Prompt:
Report all lines of the data below that hold the word "calendar".

Stored data:
========================

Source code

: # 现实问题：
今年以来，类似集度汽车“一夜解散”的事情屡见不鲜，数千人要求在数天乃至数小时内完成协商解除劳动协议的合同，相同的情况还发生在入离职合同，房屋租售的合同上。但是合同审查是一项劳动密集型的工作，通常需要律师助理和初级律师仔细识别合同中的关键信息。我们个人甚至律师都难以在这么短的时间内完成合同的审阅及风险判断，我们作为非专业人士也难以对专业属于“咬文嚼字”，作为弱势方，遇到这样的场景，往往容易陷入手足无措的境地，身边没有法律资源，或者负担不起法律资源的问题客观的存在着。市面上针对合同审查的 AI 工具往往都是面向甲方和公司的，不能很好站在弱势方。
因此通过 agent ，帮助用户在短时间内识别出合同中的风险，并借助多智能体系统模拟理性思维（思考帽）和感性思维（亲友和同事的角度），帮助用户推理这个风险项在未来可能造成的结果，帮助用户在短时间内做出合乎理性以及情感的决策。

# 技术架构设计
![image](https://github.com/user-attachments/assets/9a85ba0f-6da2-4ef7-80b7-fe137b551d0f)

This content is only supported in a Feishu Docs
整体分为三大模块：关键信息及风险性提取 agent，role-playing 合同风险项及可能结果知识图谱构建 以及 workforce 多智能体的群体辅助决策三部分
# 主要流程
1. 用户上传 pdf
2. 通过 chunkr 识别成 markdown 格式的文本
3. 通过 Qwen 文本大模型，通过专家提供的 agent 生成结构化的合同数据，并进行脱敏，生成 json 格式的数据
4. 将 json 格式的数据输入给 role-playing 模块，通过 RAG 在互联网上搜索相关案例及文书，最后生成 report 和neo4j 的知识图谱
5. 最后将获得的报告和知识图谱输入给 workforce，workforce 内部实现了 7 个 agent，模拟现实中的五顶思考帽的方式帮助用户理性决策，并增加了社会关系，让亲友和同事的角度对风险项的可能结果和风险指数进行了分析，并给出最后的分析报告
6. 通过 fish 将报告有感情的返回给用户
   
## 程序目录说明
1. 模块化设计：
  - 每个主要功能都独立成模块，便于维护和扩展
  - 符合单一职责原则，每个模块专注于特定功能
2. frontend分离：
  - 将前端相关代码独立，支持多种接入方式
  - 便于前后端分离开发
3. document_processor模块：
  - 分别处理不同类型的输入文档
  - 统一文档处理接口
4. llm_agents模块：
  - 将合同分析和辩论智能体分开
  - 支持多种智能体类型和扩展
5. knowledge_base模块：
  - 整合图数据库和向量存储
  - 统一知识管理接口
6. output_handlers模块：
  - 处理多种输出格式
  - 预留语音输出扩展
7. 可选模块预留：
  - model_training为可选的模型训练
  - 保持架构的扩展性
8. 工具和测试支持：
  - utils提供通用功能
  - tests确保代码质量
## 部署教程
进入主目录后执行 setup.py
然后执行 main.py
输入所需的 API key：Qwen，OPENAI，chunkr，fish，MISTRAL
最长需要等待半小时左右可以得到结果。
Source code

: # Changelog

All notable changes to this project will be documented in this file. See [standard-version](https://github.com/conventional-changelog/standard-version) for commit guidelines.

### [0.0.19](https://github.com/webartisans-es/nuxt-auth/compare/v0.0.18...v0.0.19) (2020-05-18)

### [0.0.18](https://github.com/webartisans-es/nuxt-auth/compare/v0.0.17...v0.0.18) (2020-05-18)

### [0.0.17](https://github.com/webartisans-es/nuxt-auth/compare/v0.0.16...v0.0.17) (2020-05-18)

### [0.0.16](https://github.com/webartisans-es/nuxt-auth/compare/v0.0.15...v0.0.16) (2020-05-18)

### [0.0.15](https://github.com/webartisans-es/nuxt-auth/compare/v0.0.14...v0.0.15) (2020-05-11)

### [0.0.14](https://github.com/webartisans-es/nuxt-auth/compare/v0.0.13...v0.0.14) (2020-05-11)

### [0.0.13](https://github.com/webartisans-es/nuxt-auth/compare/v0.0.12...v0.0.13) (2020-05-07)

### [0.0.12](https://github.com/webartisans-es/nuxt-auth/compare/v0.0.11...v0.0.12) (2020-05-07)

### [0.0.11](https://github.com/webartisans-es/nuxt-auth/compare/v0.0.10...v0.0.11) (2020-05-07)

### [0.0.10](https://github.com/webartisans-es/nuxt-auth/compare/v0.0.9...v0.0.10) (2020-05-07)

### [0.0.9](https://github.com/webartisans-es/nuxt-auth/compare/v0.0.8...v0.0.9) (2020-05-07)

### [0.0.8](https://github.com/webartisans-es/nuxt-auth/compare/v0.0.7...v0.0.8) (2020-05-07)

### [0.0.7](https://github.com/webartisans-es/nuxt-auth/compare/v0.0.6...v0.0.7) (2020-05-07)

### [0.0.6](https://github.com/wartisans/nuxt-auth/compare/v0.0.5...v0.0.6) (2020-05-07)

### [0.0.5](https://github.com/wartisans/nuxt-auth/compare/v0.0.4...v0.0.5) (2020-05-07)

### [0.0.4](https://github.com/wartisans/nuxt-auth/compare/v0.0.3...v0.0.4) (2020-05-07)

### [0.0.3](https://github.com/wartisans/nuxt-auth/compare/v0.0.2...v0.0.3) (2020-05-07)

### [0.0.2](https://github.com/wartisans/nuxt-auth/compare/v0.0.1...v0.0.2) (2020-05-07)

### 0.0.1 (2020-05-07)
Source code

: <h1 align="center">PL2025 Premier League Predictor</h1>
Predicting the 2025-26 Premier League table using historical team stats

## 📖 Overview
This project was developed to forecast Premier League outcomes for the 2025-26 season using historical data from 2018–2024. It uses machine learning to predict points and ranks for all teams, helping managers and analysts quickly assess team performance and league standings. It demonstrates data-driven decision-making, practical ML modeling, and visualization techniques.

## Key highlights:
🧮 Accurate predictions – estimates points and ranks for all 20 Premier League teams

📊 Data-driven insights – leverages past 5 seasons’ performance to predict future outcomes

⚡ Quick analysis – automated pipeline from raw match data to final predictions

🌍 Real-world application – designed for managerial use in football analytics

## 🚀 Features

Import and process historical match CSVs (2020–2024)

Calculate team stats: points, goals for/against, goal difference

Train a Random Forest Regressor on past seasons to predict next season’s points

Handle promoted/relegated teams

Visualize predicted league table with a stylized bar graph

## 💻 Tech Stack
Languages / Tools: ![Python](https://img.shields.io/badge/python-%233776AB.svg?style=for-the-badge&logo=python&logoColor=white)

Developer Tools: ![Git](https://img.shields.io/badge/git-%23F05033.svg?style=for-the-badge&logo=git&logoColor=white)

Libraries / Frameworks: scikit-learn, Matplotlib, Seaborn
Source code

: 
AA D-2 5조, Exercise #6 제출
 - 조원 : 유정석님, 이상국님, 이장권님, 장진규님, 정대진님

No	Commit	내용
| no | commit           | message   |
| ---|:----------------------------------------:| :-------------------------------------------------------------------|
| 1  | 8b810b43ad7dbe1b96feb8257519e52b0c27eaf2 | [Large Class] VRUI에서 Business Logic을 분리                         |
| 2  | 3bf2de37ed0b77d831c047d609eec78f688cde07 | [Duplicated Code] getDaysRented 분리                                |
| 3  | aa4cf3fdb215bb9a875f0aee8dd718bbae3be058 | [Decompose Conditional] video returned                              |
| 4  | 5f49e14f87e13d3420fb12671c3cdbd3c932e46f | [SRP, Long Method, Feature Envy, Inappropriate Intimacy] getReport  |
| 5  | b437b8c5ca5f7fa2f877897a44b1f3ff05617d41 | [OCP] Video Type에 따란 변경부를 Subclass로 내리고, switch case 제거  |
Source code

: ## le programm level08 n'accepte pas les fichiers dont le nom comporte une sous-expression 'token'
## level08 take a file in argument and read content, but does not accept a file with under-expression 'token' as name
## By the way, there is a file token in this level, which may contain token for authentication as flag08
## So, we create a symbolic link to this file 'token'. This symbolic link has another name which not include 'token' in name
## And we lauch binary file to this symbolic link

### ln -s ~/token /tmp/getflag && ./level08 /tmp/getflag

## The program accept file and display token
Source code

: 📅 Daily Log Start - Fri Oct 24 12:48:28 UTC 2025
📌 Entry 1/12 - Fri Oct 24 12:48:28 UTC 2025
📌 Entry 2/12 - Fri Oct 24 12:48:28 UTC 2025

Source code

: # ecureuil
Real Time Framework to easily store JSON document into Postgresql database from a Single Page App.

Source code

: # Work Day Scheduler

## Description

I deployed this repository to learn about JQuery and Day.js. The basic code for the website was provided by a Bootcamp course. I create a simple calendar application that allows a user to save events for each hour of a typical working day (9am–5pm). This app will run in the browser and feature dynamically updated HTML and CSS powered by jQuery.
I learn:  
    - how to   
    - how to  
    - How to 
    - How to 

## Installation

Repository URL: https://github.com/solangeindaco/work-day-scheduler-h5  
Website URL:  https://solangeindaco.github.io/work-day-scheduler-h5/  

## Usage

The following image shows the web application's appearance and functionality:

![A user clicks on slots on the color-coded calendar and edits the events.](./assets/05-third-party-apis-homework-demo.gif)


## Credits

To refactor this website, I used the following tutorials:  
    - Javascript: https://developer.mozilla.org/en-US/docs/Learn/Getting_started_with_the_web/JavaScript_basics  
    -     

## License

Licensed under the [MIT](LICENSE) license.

========================

Completed exercise:
I deployed this repository to learn about JQuery and Day.js. The basic code for the website was provided by a Bootcamp course. I create a simple calendar application that allows a user to save events for each hour of a typical working day (9am–5pm). This app will run in the browser and feature dynamically updated HTML and CSS powered by jQuery.
![A user clicks on slots on the color-coded calendar and edits the events.](./assets/05-third-party-apis-homework-demo.gif)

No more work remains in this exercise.